Kearifan Lokal untuk Memperkokoh Keberagaman

Mengacu pada konsep toleransi berbasis kearifan lokal (local-based tolerance) yang diperkenalkan oleh Nancy Ammerman (2021), saya percaya bahwa ideologi Bela dan Tara Miti Tomi Nuku telah menjadi bagian dari toleransi yang dihayati dalam kehidupan sehari-hari oleh umat Muslim dan Kristen di Ilawe. Komunitas di Ilawe menunjukkan bahwa adalah mungkin untuk hidup berdampingan dengan merangkul kedua agama tersebut, sambil tetap menghormati pandangan dunia leluhur yang telah diwariskan dari generasi ke generasi. Keyakinan asli masyarakat Ilawe telah ada jauh sebelum kedatangan agama Kristen dan Islam. Oleh karena itu, dasar toleransi di antara masyarakat Ilawe bukan hanya ajaran agama, tetapi juga cerminan kasih sayang antarumat beragama yang didasarkan pada kearifan lokal.

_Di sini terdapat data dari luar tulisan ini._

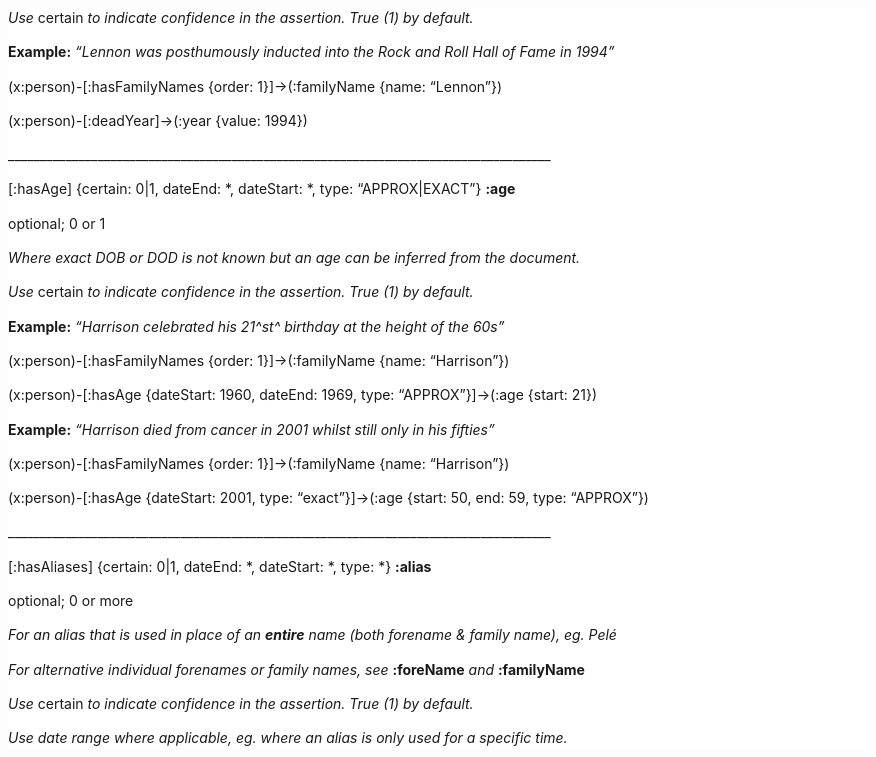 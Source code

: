 *Use* certain *to indicate confidence in the assertion. True (1) by
default.*

**Example:** *“Lennon was posthumously inducted into the Rock and Roll
Hall of Fame in 1994”*

(x:person)-[:hasFamilyNames {order: 1}]-\>(:familyName {name: “Lennon”})

(x:person)-[:deadYear]-\>(:year {value: 1994})

\_\_\_\_\_\_\_\_\_\_\_\_\_\_\_\_\_\_\_\_\_\_\_\_\_\_\_\_\_\_\_\_\_\_\_\_\_\_\_\_\_\_\_\_\_\_\_\_\_\_\_\_\_\_\_\_\_\_\_\_\_\_\_\_\_\_\_\_\_\_\_\_\_\_\_\_\_\_\_\_\_\_\_\_\_

[:hasAge] {certain: 0|1, dateEnd: \*, dateStart: \*, type:
“APPROX|EXACT”} **:age**

optional; 0 or 1

*Where exact DOB or DOD is not known but an age can be inferred from the
document.*

*Use* certain *to indicate confidence in the assertion. True (1) by
default.*

**Example:** *“Harrison celebrated his 21^st^ birthday at the height of
the 60s”*

(x:person)-[:hasFamilyNames {order: 1}]-\>(:familyName {name:
“Harrison”})

(x:person)-[:hasAge {dateStart: 1960, dateEnd: 1969, type:
“APPROX”}]-\>(:age {start: 21})

**Example:** *“Harrison died from cancer in 2001 whilst still only in
his fifties”*

(x:person)-[:hasFamilyNames {order: 1}]-\>(:familyName {name:
“Harrison”})

(x:person)-[:hasAge {dateStart: 2001, type: “exact”}]-\>(:age {start:
50, end: 59, type: “APPROX”})

\_\_\_\_\_\_\_\_\_\_\_\_\_\_\_\_\_\_\_\_\_\_\_\_\_\_\_\_\_\_\_\_\_\_\_\_\_\_\_\_\_\_\_\_\_\_\_\_\_\_\_\_\_\_\_\_\_\_\_\_\_\_\_\_\_\_\_\_\_\_\_\_\_\_\_\_\_\_\_\_\_\_\_\_\_

[:hasAliases] {certain: 0|1, dateEnd: \*, dateStart: \*, type: \*}
**:alias**

optional; 0 or more

*For an alias that is used in place of an **entire** name (both forename
& family name), eg. Pelé*

*For alternative individual forenames or family names, see*
**:foreName** *and* **:familyName**

*Use* certain *to indicate confidence in the assertion. True (1) by
default.*

*Use date range where applicable, eg. where an alias is only used for a
specific time.*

Dari pengalaman komunitas Muslim dan Kristen di Ilawe, terdapat beberapa panduan etika antarumat beragama yang penting untuk memperkuat hubungan antarumat di Indonesia. Pertama, kearifan lokal sebagai adalah dasar penting dalam mempersatukan perbedaan identitas agama. Komunitas Islam dan Kristen di Ilawe menunjukkan bahwa kearifan lokal menjadi landasan untuk membangun cinta kasih yang sama kuatnya dengan ajaran agama. Kearifan leluhur memiliki nilai yang sebanding dengan ajaran Kristen dan Islam, sehingga perbedaan bukanlah sebuah masalah. Yang terpenting adalah merawat kebudayaan lokal sebagai basis hubungan antara kedua agama. Kedua, kearifan lokal sebagai dasar perjumpaan antar umat beragama. Komunitas Kristen dan Islam menunjukkan bahwa interaksi antarumat beragama perlu memperkuat hubungan sosial. Kegiatan bersama, seperti olahraga, perayaan hari raya keagamaan, dan perayaan kemerdekaan, berfungsi sebagai perekat sosial tanpa memandang perbedaan. Ketiga, nilai Cinta Kasih dalam keberagaman, kearifan lokal Ilawe menjadi simbol bahwa hubungan antarumat beragama yang berbasis ajaran cinta kasih merupakan nilai yang kuat untuk menjaga keutuhan bangsa. Hubungan cinta kasih yang didasarkan pada kearifan lokal di Ilawe juga membuktikan bahwa cinta kasih merupakan nilai utama dalam kebersamaan. Oleh karena itu, cinta kasih harus menjadi dasar persaudaraan, seperti yang dimandatkan oleh Pancasila sebagai dasar negara kita.